With thousands of homes devastated by freak flooding during what has been the wettest quarter on record, many homeowners face increased insurance costs in the future.
But the people now clearing up may not be the only ones finding it hard to get cover by next year.
The Association of British Insurers (ABI) told Channel 4 News that the current flooding represents an “individual [insurer’s] event”, with the effect on premiums varying from company to company. This means that although premiums for houses in the flooded areas are likely to rise, there should be no national impact.
However, thousands more people remain at risk of being priced out of insurance in twelve months’ time.
The ABI and the Government are still locked in negotiations over the insurance industry’s “statement of principles” put in place in 2008 and set to expire next year.

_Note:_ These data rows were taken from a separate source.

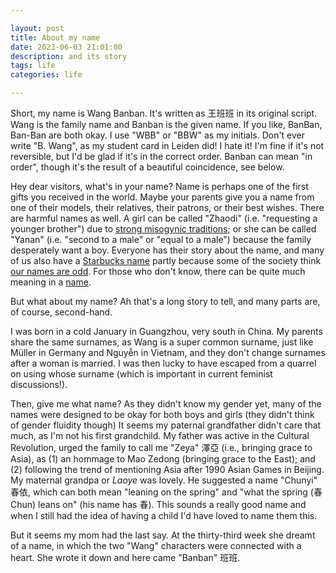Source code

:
```yaml
---

layout: post
title: About my name
date: 2023-06-03 21:01:00
description: and its story
tags: life
categories: life

---
```


Short, my name is Wang Banban. It's written as 王班班 in its original script.
Wang is the family name and Banban is the given name.
If you like, BanBan, Ban-Ban are both okay.
I use "WBB" or "BBW" as my initials.
Don't ever write "B. Wang", as my student card in Leiden did! I hate it!
I'm fine if it's not reversible, but I'd be glad if it's in the correct order.
Banban can mean "in order", though it's the result of a beautiful coincidence, see below.

Hey dear visitors, what's in your name?
Name is perhaps one of the first gifts you received in the world.
Maybe your parents give you a name from one of their models, their relatives, their patrons, or their best wishes.
There are harmful names as well.
A girl can be called "Zhaodi" (i.e. "requesting a younger brother") due to [strong misogynic traditions](https://www.sixthtone.com/news/1006663);
or she can be called "Yanan" (i.e. "second to a male" or "equal to a male") because the family desperately want a boy.
Everyone has their story about the name, and many of us also have a [Starbucks name](https://www.huffpost.com/entry/say-my-name-say-my-name-or-at-least-try-dammit_b_59c512abe4b08d66155041d4) partly because some of the society think [our names are odd](https://www.newyorker.com/culture/personal-history/america-ruined-my-name-for-me).
For those who don't know, there can be quite much meaning in a [name](https://www.youtube.com/watch?v=7C62wFXybl0).

But what about my name? Ah that's a long story to tell, and many parts are, of course, second-hand.

I was born in a cold January in Guangzhou, very south in China.
My parents share the same surnames, as Wang is a super common surname, just like Müller in Germany and Nguyễn in Vietnam, and they don't change surnames after a woman is married.
I was then lucky to have escaped from a quarrel on using whose surname (which is important in current feminist discussions!).

Then, give me what name?
As they didn't know my gender yet, many of the names were designed to be okay for both boys and girls (they didn't think of gender fluidity though)
It seems my paternal grandfather didn't care that much, as I'm not his first grandchild.
My father was active in the Cultural Revolution, urged the family to call me "Zeya" 澤亞 (i.e., bringing grace to Asia), as (1) an hommage to Mao Zedong (bringing grace to the East); and (2) following the trend of mentioning Asia after 1990 Asian Games in Beijing.
My maternal grandpa or *Laoye* was lovely.
He suggested a name "Chunyi" 春依, which can both mean "leaning on the spring" and "what the spring (春 Chun) leans on" (his name has 春).
This sounds a really good name and when I still had the idea of having a child I'd have loved to name them this.

But it seems my mom had the last say.
At the thirty-third week she dreamt of a name, in which the two "Wang" characters were connected with a heart.
She wrote it down and here came "Banban" 班班. 
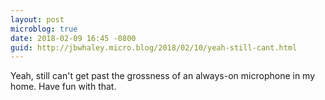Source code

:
 ```yaml
---
layout: post
microblog: true
date: 2018-02-09 16:45 -0800
guid: http://jbwhaley.micro.blog/2018/02/10/yeah-still-cant.html
---
```

Yeah, still can't get past the grossness of an always-on microphone in my home. Have fun with that.

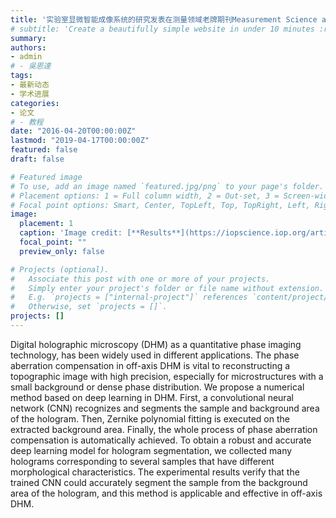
 ```yaml
---
title: '实验室显微智能成像系统的研究发表在测量领域老牌期刊Measurement Science and Technology上'
# subtitle: 'Create a beautifully simple website in under 10 minutes :rocket:'
summary: 
authors:
- admin
# - 吳恩達
tags:
- 最新动态
- 学术进展
categories:
- 论文
# - 教程
date: "2016-04-20T00:00:00Z"
lastmod: "2019-04-17T00:00:00Z"
featured: false
draft: false

# Featured image
# To use, add an image named `featured.jpg/png` to your page's folder.
# Placement options: 1 = Full column width, 2 = Out-set, 3 = Screen-width
# Focal point options: Smart, Center, TopLeft, Top, TopRight, Left, Right, BottomLeft, Bottom, BottomRight
image:
  placement: 1
  caption: 'Image credit: [**Results**](https://iopscience.iop.org/article/10.1088/1361-6501/ac0216/meta)'
  focal_point: ""
  preview_only: false

# Projects (optional).
#   Associate this post with one or more of your projects.
#   Simply enter your project's folder or file name without extension.
#   E.g. `projects = ["internal-project"]` references `content/project/deep-learning/index.md`.
#   Otherwise, set `projects = []`.
projects: []
---
```


Digital holographic microscopy (DHM) as a quantitative phase imaging technology, has been widely used in different applications. The phase aberration compensation in off-axis DHM is vital to reconstructing a topographic image with high precision, especially for microstructures with a small background or dense phase distribution. We propose a numerical method based on deep learning in DHM. First, a convolutional neural network (CNN) recognizes and segments the sample and background area of the hologram. Then, Zernike polynomial fitting is executed on the extracted background area. Finally, the whole process of phase aberration compensation is automatically achieved. To obtain a robust and accurate deep learning model for hologram segmentation, we collected many holograms corresponding to several samples that have different morphological characteristics. The experimental results verify that the trained CNN could accurately segment the sample from the background area of the hologram, and this method is applicable and effective in off-axis DHM.
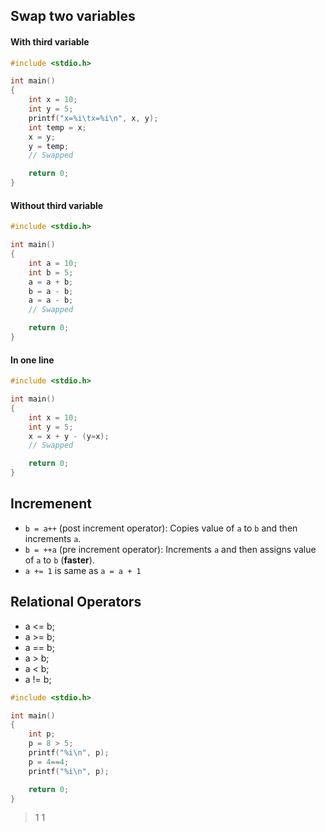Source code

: ## Swap two variables

#### With third variable
```c
#include <stdio.h>

int main()
{
	int x = 10;
	int y = 5;
	printf("x=%i\tx=%i\n", x, y);
	int temp = x;
	x = y;
	y = temp;
	// Swapped

	return 0;
}
```

#### Without third variable
```c
#include <stdio.h>

int main()
{
	int a = 10;
	int b = 5;
	a = a + b;
	b = a - b;
	a = a - b;
	// Swapped

	return 0;
}
```

#### In one line
```c
#include <stdio.h>

int main()
{
    int x = 10;
    int y = 5;
    x = x + y - (y=x);
    // Swapped

    return 0;
}
```

## Incremenent

- `b = a++` (post increment operator): Copies value of `a` to `b` and then increments `a`.
- `b = ++a` (pre increment operator): Increments `a` and then assigns value of `a` to `b` (**faster**).
- `a += 1` is same as `a = a + 1`

## Relational Operators

- a <= b;
- a >= b;
- a == b;
- a > b;
- a < b;
- a != b;

```c
#include <stdio.h>

int main()
{
	int p;
	p = 8 > 5;
	printf("%i\n", p);
	p = 4==4;
	printf("%i\n", p);

	return 0;
}
```
> 1
> 1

The ABI have refused to renew this temporary stop-gap agreement – which currently ensures some insurance even for those in high risk areas – in favour of a more binding long-term solution.
Without a new approach, the ABI estimates that up to 200,000 property owners will struggle to get affordable flood insurance when the current agreement with the Government ends in June 2013.
One of the sticking points of the agreement is the idea of “continuing cover”: the ABI wants to scrap the provision for customers being tied-in to their existing insurers because they say it doesn’t address affordability and locks people in to a specific company.
It’s true that new insurers are prevented from making a better offer at a better price, but the alternative is an open market for insurers to drop cover for high risk customers. Most insurers define “high risk” as up to a 1 in 75 year flood probability, and under the current system some low-risk customers end up paying more to subsidise the existing cover tied to the higher-risk ones.
Since 2000, insurers have paid out £4.5 billion to customers whose homes or businesses have been hit by flooding. The 2007 summer floods were responsible for £3 billion of payments alone. The Environment Agency estimates that 2.8 million properties are at risk of flooding from surface water and the ABI say that the total value of assets under flood risk is more than £200 billion.
Insurance price is based on a variety of factors, including the likelihood of an area to be flooded, previous claims and government and personal flood defences.
The government says it is working hard to improve flood protection. A Defra spokesman told Channel 4 News: “We are on course to exceed our goal to better protect 145,000 homes by March 2015. Environment Secretary Caroline Spelman claims the Government is spending “£2.1 billion” on the country’’s flood protection measures, a figure which has been widely disputed – Labour has accused the government of cutting flood spending by 30 per cent.
And on the question of insurance premiums, Defra says: “We’re mindful of those on lower incomes living with the risk of flooding. That’s why we’re considering ways to keep flood insurance affordable for those who might struggle most with premium increases.” It is not yet clear what this might entail.
Uncertainty about the availability and cost of flooding insurance after 2013 will certainly lead to further problems downstream for lenders and borrowers.
The Council of Mortgage Lenders warned that the “big and significant issue” surrounding the potential lack of flood insurance will further squeeze the housing market. Soaring premiums or excesses “could compromise the affordability of the mortgages” and place a greater squeeze on the housing market.
So does the beleaguered homeowner remain at the mercy of government decisions on where flood defences are built? Not entirely, as insurers will take into account additional defences that a property owner chooses to install at their own cost, although this will be of little comfort to anyone already struggling to pay for insurance at the current rates.